** Work order **
Leave every image out, and print the remaining lines below exactly.

(Stored data entries)
^^^^

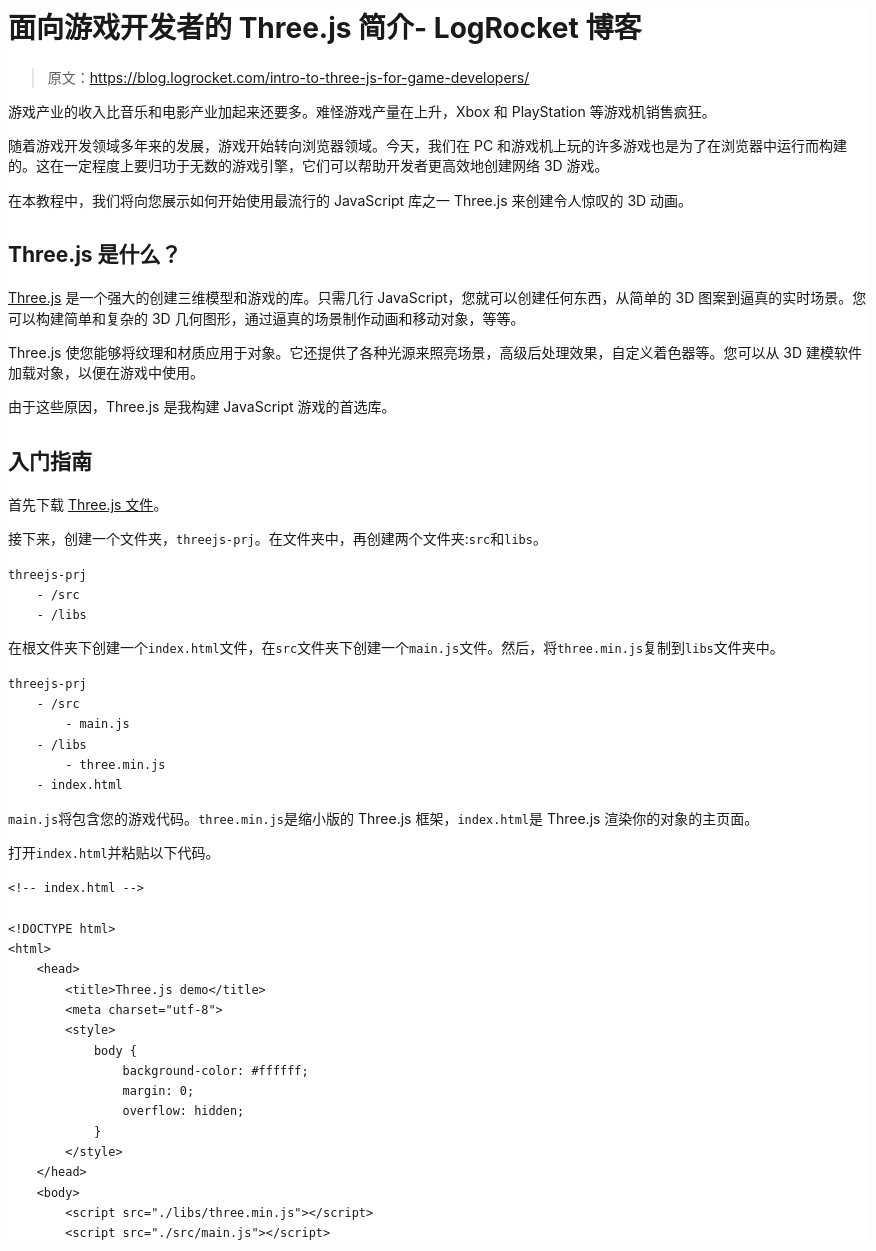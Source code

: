 # 面向游戏开发者的 Three.js 简介- LogRocket 博客

> 原文：<https://blog.logrocket.com/intro-to-three-js-for-game-developers/>

游戏产业的收入比音乐和电影产业加起来还要多。难怪游戏产量在上升，Xbox 和 PlayStation 等游戏机销售疯狂。

随着游戏开发领域多年来的发展，游戏开始转向浏览器领域。今天，我们在 PC 和游戏机上玩的许多游戏也是为了在浏览器中运行而构建的。这在一定程度上要归功于无数的游戏引擎，它们可以帮助开发者更高效地创建网络 3D 游戏。

在本教程中，我们将向您展示如何开始使用最流行的 JavaScript 库之一 Three.js 来创建令人惊叹的 3D 动画。

## Three.js 是什么？

[Three.js](https://threejs.org/) 是一个强大的创建三维模型和游戏的库。只需几行 JavaScript，您就可以创建任何东西，从简单的 3D 图案到逼真的实时场景。您可以构建简单和复杂的 3D 几何图形，通过逼真的场景制作动画和移动对象，等等。

Three.js 使您能够将纹理和材质应用于对象。它还提供了各种光源来照亮场景，高级后处理效果，自定义着色器等。您可以从 3D 建模软件加载对象，以便在游戏中使用。

由于这些原因，Three.js 是我构建 JavaScript 游戏的首选库。

## 入门指南

首先下载 [Three.js 文件](https://threejs.org/build/three.min.js)。

接下来，创建一个文件夹，`threejs-prj`。在文件夹中，再创建两个文件夹:`src`和`libs`。

```
threejs-prj
    - /src
    - /libs

```

在根文件夹下创建一个`index.html`文件，在`src`文件夹下创建一个`main.js`文件。然后，将`three.min.js`复制到`libs`文件夹中。

```
threejs-prj
    - /src
        - main.js
    - /libs
        - three.min.js
    - index.html

```

`main.js`将包含您的游戏代码。`three.min.js`是缩小版的 Three.js 框架，`index.html`是 Three.js 渲染你的对象的主页面。

打开`index.html`并粘贴以下代码。

```
<!-- index.html -->

<!DOCTYPE html>
<html>
    <head>
        <title>Three.js demo</title>
        <meta charset="utf-8">
        <style>
            body {
                background-color: #ffffff;
                margin: 0;
                overflow: hidden;
            }
        </style>
    </head>
    <body>
        <script src="./libs/three.min.js"></script>
        <script src="./src/main.js"></script>
```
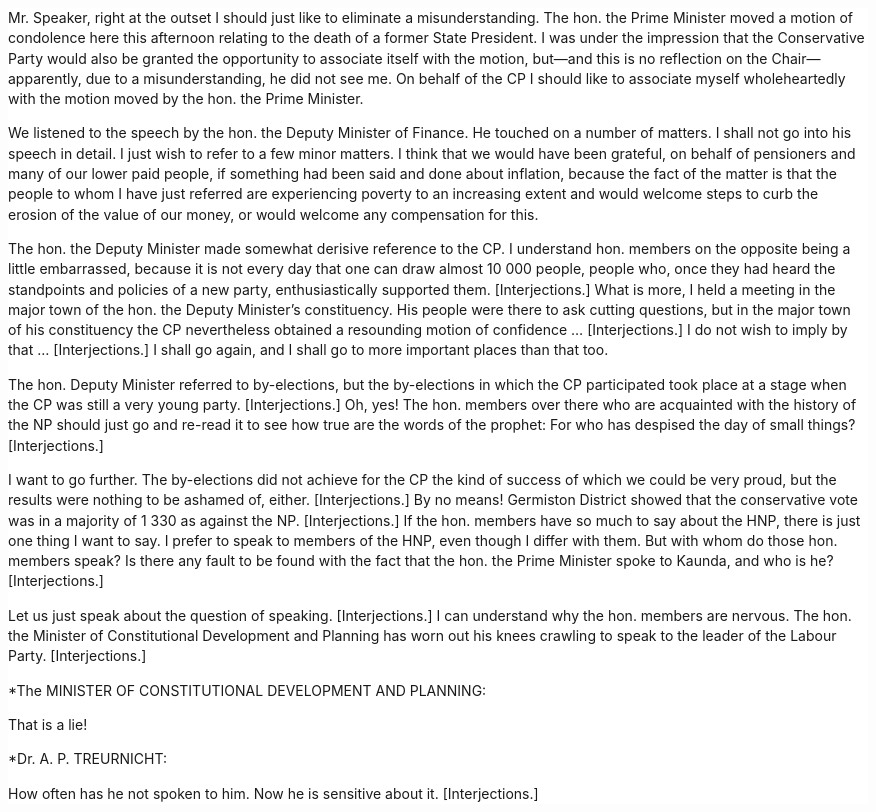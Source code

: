 <p>Mr. Speaker, right at the outset I should just like to eliminate a misunderstanding. The hon. the Prime Minister moved a motion of condolence here this afternoon relating to the death of a former State President. I was under the impression that the Conservative Party would also be granted the opportunity to associate itself with the motion, but&#x2014;and this is no reflection on the Chair&#x2014;apparently, due to a misunderstanding, he did not see me. On behalf of the CP I should like to associate myself wholeheartedly with the motion moved by the hon. the Prime Minister.</p>

<p>We listened to the speech by the hon. the Deputy Minister of Finance. He touched on a number of matters. I shall not go into his speech in detail. I just wish to refer to a few minor matters. I think that we would have been grateful, on behalf of pensioners and many of our lower paid people, if something had been said and done about inflation, because the fact of the matter is that the people to whom I have just referred are experiencing poverty to an increasing extent and would welcome steps to curb the erosion of the value of our money, or would welcome any compensation for this.</p>

<p>The hon. the Deputy Minister made somewhat derisive reference to the CP. I understand hon. members on the opposite being a little embarrassed, because it is not every day that one can draw almost 10 000 people, people who, once they had heard the standpoints and policies of a new party, enthusiastically supported them. [Interjections.] What is more, I held a meeting in the major town of the hon. the Deputy Minister&#x2019;s constituency. His people were there to ask cutting questions, but in the major town of his constituency the CP nevertheless obtained a resounding motion of confidence &#x2026; [Interjections.] I do not wish to imply by that &#x2026; [Interjections.] I shall go again, and I shall go to more important places than that too.</p>

<p>The hon. Deputy Minister referred to by-elections, but the by-elections in which the CP participated took place at a stage when the CP was still a very young party. [Interjections.] Oh, yes! The hon. members over there who are acquainted with the history of the NP should just go and re-read it to see how true are the words of the prophet: For who has despised the day of small things? [Interjections.]</p>

<p>I want to go further. The by-elections did not achieve for the CP the kind of success of which we could be very proud, but the results were nothing to be ashamed of, either. [Interjections.] By no means! Germiston District showed that the conservative vote was in a majority of 1 330 as against the NP. [Interjections.] If the hon. members have so much to say about the HNP, there is just one thing I want to say. I prefer to speak to members of the HNP, even though I differ with them. But with whom do those hon. members speak? Is there any fault to be found with the fact that the hon. the Prime Minister spoke to Kaunda, and who is he? [Interjections.]</p>

<p>Let us just speak about the question of speaking. [Interjections.] I can understand why the hon. members are nervous. The hon. the Minister of Constitutional Development and Planning has worn out his knees crawling to speak to the leader of the Labour Party. [Interjections.]</p>

</speech>

<speech by="#minister_of_constitutional_development_and_planning">

<from>*The <person refersTo="hansard_za">MINISTER OF CONSTITUTIONAL DEVELOPMENT AND PLANNING</person>:</from>

<p>That is a lie!</p>

</speech>

<speech by="#treurnicht">

<from>*Dr. <person refersTo="hansard_za">A. P. TREURNICHT</person>:</from>

<p>How often has he not spoken to him. Now he is sensitive about it. [Interjections.]</p>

^^^^

** Answer section **
Source code

: # 面向游戏开发者的 Three.js 简介- LogRocket 博客

> 原文：<https://blog.logrocket.com/intro-to-three-js-for-game-developers/>

游戏产业的收入比音乐和电影产业加起来还要多。难怪游戏产量在上升，Xbox 和 PlayStation 等游戏机销售疯狂。

随着游戏开发领域多年来的发展，游戏开始转向浏览器领域。今天，我们在 PC 和游戏机上玩的许多游戏也是为了在浏览器中运行而构建的。这在一定程度上要归功于无数的游戏引擎，它们可以帮助开发者更高效地创建网络 3D 游戏。

在本教程中，我们将向您展示如何开始使用最流行的 JavaScript 库之一 Three.js 来创建令人惊叹的 3D 动画。

## Three.js 是什么？

[Three.js](https://threejs.org/) 是一个强大的创建三维模型和游戏的库。只需几行 JavaScript，您就可以创建任何东西，从简单的 3D 图案到逼真的实时场景。您可以构建简单和复杂的 3D 几何图形，通过逼真的场景制作动画和移动对象，等等。

Three.js 使您能够将纹理和材质应用于对象。它还提供了各种光源来照亮场景，高级后处理效果，自定义着色器等。您可以从 3D 建模软件加载对象，以便在游戏中使用。

由于这些原因，Three.js 是我构建 JavaScript 游戏的首选库。

## 入门指南

首先下载 [Three.js 文件](https://threejs.org/build/three.min.js)。

接下来，创建一个文件夹，`threejs-prj`。在文件夹中，再创建两个文件夹:`src`和`libs`。

```
threejs-prj
    - /src
    - /libs

```

在根文件夹下创建一个`index.html`文件，在`src`文件夹下创建一个`main.js`文件。然后，将`three.min.js`复制到`libs`文件夹中。

```
threejs-prj
    - /src
        - main.js
    - /libs
        - three.min.js
    - index.html

```

`main.js`将包含您的游戏代码。`three.min.js`是缩小版的 Three.js 框架，`index.html`是 Three.js 渲染你的对象的主页面。

打开`index.html`并粘贴以下代码。

```
<!-- index.html -->

<!DOCTYPE html>
<html>
    <head>
        <title>Three.js demo</title>
        <meta charset="utf-8">
        <style>
            body {
                background-color: #ffffff;
                margin: 0;
                overflow: hidden;
            }
        </style>
    </head>
    <body>
        <script src="./libs/three.min.js"></script>
        <script src="./src/main.js"></script>
```
Source code

: <p>Mr. Speaker, right at the outset I should just like to eliminate a misunderstanding. The hon. the Prime Minister moved a motion of condolence here this afternoon relating to the death of a former State President. I was under the impression that the Conservative Party would also be granted the opportunity to associate itself with the motion, but&#x2014;and this is no reflection on the Chair&#x2014;apparently, due to a misunderstanding, he did not see me. On behalf of the CP I should like to associate myself wholeheartedly with the motion moved by the hon. the Prime Minister.</p>

<p>We listened to the speech by the hon. the Deputy Minister of Finance. He touched on a number of matters. I shall not go into his speech in detail. I just wish to refer to a few minor matters. I think that we would have been grateful, on behalf of pensioners and many of our lower paid people, if something had been said and done about inflation, because the fact of the matter is that the people to whom I have just referred are experiencing poverty to an increasing extent and would welcome steps to curb the erosion of the value of our money, or would welcome any compensation for this.</p>

<p>The hon. the Deputy Minister made somewhat derisive reference to the CP. I understand hon. members on the opposite being a little embarrassed, because it is not every day that one can draw almost 10 000 people, people who, once they had heard the standpoints and policies of a new party, enthusiastically supported them. [Interjections.] What is more, I held a meeting in the major town of the hon. the Deputy Minister&#x2019;s constituency. His people were there to ask cutting questions, but in the major town of his constituency the CP nevertheless obtained a resounding motion of confidence &#x2026; [Interjections.] I do not wish to imply by that &#x2026; [Interjections.] I shall go again, and I shall go to more important places than that too.</p>

<p>The hon. Deputy Minister referred to by-elections, but the by-elections in which the CP participated took place at a stage when the CP was still a very young party. [Interjections.] Oh, yes! The hon. members over there who are acquainted with the history of the NP should just go and re-read it to see how true are the words of the prophet: For who has despised the day of small things? [Interjections.]</p>

<p>I want to go further. The by-elections did not achieve for the CP the kind of success of which we could be very proud, but the results were nothing to be ashamed of, either. [Interjections.] By no means! Germiston District showed that the conservative vote was in a majority of 1 330 as against the NP. [Interjections.] If the hon. members have so much to say about the HNP, there is just one thing I want to say. I prefer to speak to members of the HNP, even though I differ with them. But with whom do those hon. members speak? Is there any fault to be found with the fact that the hon. the Prime Minister spoke to Kaunda, and who is he? [Interjections.]</p>

<p>Let us just speak about the question of speaking. [Interjections.] I can understand why the hon. members are nervous. The hon. the Minister of Constitutional Development and Planning has worn out his knees crawling to speak to the leader of the Labour Party. [Interjections.]</p>

</speech>

<speech by="#minister_of_constitutional_development_and_planning">

<from>*The <person refersTo="hansard_za">MINISTER OF CONSTITUTIONAL DEVELOPMENT AND PLANNING</person>:</from>

<p>That is a lie!</p>

</speech>

<speech by="#treurnicht">

<from>*Dr. <person refersTo="hansard_za">A. P. TREURNICHT</person>:</from>

<p>How often has he not spoken to him. Now he is sensitive about it. [Interjections.]</p>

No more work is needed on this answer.